“Guy Ritchie’s The Covenant” – 3 1/2 stars out of 4
“Guy Ritchie’s The Covenant” is a good movie that is a tough watch, and a perfect illustration of the way text and context shapes your experience with a film. On its own, it’s a tense and dramatic fictional story of loyalty and honor and brotherhood, but at the same time, it’s a story that plays out under the foreboding non-fictional shadow of what the audience knows is to come in the months after the final credits.
“The Covenant” is set in 2018, almost two decades after the United States sent troops into Afghanistan in the aftermath of the 9/11 terrorist attacks. The fatigue of the conflict is obvious in the faces and demeanor of Sergeant John Kinley (Jake Gyllenhall) and his men, who go about their daily routine of chasing down suspect leads on the hunt for ammunitions and evildoers. As they execute their duties up and down the streets of ravaged Afghan towns and villages, we feel a sense of claustrophobia and futility at the challenge of their fish-out-of-water circumstances.

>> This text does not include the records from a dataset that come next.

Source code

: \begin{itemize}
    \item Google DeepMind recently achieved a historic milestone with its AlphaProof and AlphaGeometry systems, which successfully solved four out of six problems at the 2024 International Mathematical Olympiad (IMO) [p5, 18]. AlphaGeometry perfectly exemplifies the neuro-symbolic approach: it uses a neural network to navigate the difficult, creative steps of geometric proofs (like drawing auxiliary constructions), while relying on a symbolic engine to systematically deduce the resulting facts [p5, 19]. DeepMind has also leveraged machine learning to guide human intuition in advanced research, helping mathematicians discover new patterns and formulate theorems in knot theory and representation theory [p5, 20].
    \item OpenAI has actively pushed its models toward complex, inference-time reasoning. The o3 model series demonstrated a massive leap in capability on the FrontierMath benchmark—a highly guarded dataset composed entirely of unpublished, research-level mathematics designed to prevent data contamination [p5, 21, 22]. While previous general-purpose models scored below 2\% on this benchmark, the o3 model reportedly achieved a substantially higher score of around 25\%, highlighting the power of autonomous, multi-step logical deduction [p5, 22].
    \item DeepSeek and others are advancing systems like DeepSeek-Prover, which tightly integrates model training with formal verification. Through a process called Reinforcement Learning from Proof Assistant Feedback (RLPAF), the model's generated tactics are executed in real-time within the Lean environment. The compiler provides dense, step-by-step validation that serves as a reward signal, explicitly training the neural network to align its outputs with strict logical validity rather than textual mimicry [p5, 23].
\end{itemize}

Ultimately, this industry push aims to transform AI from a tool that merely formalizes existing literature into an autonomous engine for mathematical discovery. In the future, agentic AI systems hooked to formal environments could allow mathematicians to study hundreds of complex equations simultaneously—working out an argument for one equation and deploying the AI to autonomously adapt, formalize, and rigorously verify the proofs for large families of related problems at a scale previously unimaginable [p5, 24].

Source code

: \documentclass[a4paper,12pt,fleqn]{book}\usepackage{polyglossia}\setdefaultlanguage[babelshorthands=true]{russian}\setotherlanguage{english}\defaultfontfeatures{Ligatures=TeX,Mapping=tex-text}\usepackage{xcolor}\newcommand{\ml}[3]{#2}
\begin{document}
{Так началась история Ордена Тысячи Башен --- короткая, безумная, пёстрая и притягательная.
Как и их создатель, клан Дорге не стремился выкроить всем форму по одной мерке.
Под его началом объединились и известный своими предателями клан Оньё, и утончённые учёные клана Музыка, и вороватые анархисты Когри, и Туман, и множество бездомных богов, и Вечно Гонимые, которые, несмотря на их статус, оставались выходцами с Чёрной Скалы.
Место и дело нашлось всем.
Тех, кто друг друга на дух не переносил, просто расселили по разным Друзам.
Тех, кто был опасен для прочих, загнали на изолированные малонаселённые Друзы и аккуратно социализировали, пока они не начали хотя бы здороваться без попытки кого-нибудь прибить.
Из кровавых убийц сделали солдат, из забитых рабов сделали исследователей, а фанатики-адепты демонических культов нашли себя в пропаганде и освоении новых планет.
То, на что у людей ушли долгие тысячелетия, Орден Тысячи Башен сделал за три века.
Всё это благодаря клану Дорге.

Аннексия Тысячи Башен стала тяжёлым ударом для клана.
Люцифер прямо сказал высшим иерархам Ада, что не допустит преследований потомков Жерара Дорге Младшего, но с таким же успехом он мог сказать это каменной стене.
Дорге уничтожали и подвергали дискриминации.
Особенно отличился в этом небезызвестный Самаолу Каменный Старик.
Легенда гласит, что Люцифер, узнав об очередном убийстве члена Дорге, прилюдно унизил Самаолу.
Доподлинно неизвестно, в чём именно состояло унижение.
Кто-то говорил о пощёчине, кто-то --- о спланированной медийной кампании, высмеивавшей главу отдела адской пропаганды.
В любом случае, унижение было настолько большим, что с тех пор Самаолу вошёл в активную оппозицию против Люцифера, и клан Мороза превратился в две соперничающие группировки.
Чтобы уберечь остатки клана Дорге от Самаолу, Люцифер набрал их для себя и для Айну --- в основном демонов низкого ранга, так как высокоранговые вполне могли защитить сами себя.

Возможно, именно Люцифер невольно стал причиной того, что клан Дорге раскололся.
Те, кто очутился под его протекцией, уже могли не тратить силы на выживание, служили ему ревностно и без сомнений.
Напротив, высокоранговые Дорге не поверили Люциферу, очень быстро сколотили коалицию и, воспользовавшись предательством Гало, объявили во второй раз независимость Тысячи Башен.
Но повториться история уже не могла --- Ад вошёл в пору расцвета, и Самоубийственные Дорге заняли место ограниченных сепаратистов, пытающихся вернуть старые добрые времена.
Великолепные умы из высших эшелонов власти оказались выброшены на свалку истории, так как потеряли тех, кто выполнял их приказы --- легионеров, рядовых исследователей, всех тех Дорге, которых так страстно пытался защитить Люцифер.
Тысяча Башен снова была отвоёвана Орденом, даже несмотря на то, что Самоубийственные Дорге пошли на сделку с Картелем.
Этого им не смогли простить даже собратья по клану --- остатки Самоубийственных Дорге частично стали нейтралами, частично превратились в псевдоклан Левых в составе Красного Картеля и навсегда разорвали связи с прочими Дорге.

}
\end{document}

Fed up with the bad leads and bad intelligence, Kinley decides to use more non-traditional channels to yield better results, and recruits a new translator named Ahmed (Dar Salim) in his cause. Right away we get the sense that this new arrangement will simultaneously increase the likelihood of success as well as the level of imminent danger, as Ahmed proves he has savvy well beyond his linguistic skills.
This sense gets rewarded in dramatic fashion as Kinley’s team locates a primary weapons depot, and is immediately ambushed by Taliban fighters. Ahmed and Kinley are the only survivors of a harrowing battle, though the Sergeant is critically injured, and his translator has to transport him miles through the desert avoiding detection to escape.

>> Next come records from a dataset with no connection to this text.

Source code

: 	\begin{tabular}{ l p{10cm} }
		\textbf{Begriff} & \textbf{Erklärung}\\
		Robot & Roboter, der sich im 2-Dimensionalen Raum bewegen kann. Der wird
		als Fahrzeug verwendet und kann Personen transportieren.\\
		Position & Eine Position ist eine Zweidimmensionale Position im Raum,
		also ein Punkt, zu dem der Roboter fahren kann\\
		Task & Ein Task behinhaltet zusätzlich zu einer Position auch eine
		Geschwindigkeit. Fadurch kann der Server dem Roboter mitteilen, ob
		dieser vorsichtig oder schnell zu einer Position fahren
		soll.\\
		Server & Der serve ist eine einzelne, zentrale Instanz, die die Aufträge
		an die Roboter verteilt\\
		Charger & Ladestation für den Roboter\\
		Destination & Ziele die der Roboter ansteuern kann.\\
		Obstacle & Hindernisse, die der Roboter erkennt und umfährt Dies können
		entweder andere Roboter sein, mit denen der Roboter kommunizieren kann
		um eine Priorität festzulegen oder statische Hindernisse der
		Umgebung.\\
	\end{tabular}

The heroic episode takes a dark turn when, once home and recovering, Kinley learns that his former translator has been forced to take his family underground as a result of the rescue, in spite of an arrangement that was supposed to have granted cooperative Afghans passage to America for their efforts.
What happens next will not be spoiled in this review, though in a way it doesn’t matter, because anyone who watches “The Covenant” will likely understand what is to come not long after its fictional story concludes. By fall of 2021, American forces will withdraw, leaving many Afghan collaborators behind to face traitorous accusations from an ascendant Taliban regime.
The shadow of the future puts a dour twist on what remains an engaging and thrilling feature, and even when the audience begins to anticipate its dramatic conclusion, Ritchie still delivers in a way that is stunning. No doubt this juxtaposition is intentional, as the closing title cards outline what unfolds across Afghanistan in the months after “The Covenant’s” narrative.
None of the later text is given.